Ich wollte genau das Gegenteil machen. Ich wollte, dass man sich die Bilder anschaut und nicht sofort an Sexarbeit denkt. Es geht mir um die Begegnung. Aber am Ende geht es auch um Macht und Grenzen. Das hat mich gepackt und beschäftigt mich immer noch. Das hängt alles so eng mit Sexualität und Identität zusammen. Das wollte ich verstehen, für mich persönlich.
Was meinst du mit Macht? Die Macht, die die Gesellschaft im Gegenzug zu queeren Sexarbeiter:innen hat?
Nein, sondern das Machtvolle, das diese Menschen ausstrahlen.

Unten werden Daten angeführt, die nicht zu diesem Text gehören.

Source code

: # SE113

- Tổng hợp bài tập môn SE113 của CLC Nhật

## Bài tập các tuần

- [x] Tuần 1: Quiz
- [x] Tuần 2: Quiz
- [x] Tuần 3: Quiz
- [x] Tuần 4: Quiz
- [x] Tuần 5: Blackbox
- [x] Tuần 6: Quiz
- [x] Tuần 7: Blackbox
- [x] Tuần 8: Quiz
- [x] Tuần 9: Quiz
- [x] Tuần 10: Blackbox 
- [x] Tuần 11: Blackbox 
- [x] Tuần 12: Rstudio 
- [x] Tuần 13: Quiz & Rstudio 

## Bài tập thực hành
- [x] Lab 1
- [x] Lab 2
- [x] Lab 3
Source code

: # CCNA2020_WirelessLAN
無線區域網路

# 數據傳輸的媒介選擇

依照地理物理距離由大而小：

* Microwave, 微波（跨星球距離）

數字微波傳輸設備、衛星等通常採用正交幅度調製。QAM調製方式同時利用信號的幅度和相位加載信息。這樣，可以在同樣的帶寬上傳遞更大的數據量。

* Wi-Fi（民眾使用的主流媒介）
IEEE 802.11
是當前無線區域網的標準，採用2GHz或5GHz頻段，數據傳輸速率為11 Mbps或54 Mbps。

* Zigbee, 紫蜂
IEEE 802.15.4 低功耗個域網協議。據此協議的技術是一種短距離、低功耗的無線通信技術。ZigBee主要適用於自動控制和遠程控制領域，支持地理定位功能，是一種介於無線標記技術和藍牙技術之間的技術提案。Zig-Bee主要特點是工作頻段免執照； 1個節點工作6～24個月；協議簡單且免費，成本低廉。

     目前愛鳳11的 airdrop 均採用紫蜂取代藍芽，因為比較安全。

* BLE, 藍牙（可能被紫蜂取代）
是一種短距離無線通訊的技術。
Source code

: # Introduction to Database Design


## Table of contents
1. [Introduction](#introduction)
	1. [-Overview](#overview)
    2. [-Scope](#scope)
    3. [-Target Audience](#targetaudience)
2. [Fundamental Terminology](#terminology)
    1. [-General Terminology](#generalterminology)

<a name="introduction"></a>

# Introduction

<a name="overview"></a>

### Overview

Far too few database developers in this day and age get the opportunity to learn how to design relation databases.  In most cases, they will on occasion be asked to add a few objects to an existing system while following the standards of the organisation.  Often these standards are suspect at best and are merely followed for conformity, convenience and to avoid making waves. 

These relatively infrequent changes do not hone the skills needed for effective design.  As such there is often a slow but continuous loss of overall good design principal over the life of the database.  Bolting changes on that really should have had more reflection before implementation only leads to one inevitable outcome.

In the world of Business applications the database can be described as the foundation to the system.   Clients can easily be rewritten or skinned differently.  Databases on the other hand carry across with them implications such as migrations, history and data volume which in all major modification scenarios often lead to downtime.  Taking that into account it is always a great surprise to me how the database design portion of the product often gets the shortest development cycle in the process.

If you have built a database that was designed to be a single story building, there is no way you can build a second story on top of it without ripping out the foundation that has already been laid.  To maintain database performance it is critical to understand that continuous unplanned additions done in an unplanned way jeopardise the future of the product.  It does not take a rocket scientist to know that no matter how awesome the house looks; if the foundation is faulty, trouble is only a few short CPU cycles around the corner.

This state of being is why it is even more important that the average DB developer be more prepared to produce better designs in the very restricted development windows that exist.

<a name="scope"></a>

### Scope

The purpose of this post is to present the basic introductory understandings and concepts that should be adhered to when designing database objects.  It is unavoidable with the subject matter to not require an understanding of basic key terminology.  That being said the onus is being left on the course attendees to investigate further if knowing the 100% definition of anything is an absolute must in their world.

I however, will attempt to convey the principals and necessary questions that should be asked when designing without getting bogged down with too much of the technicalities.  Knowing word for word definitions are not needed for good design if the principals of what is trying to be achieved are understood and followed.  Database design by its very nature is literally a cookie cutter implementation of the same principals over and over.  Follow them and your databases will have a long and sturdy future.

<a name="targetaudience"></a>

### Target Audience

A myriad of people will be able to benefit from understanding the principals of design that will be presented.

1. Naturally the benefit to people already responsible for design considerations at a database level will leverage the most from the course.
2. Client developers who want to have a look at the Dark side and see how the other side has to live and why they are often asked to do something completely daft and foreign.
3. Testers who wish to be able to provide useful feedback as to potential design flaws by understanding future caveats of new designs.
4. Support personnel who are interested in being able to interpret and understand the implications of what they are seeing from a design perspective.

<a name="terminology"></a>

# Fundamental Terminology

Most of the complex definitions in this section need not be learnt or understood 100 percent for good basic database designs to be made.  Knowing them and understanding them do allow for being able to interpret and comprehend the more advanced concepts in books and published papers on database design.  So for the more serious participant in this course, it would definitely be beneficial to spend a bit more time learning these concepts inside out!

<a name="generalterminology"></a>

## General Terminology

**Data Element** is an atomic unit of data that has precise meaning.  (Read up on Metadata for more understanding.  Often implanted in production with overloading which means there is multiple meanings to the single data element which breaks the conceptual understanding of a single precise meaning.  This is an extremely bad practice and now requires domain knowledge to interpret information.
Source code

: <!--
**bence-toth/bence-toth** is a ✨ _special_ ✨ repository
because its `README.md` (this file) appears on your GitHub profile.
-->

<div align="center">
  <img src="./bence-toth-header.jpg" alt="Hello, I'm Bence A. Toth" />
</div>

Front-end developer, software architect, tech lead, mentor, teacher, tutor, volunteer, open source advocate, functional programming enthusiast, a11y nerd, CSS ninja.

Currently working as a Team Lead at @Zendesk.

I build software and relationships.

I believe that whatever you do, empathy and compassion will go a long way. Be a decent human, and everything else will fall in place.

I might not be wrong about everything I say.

Für mich hat das etwas, wenn man formulieren kann, was Identität für einen bedeutet. Da muss man sich viel mit sich auseinandergesetzt haben. Natürlich fällt der Blick immer zuerst auf die Bereiche, in denen man Nachteile hat, wenn man nicht in die binären Vorstellungen von Geschlecht passt. Aber eigentlich finde ich, ist das etwas sehr Machtvolles und auch Ermächtigendes. Aber auch das Machtgefüge Arbeit, Gesellschaft, Geld, Rollenbilder. Das alles hat sehr viel mit Macht und Hierarchie zu tun. Das meine ich mit Macht, es ist zweigeteilt.
Manchmal weicht der Blick von der Augenhöhe ab und wird heraufschauend, die Figuren werden fast monumental.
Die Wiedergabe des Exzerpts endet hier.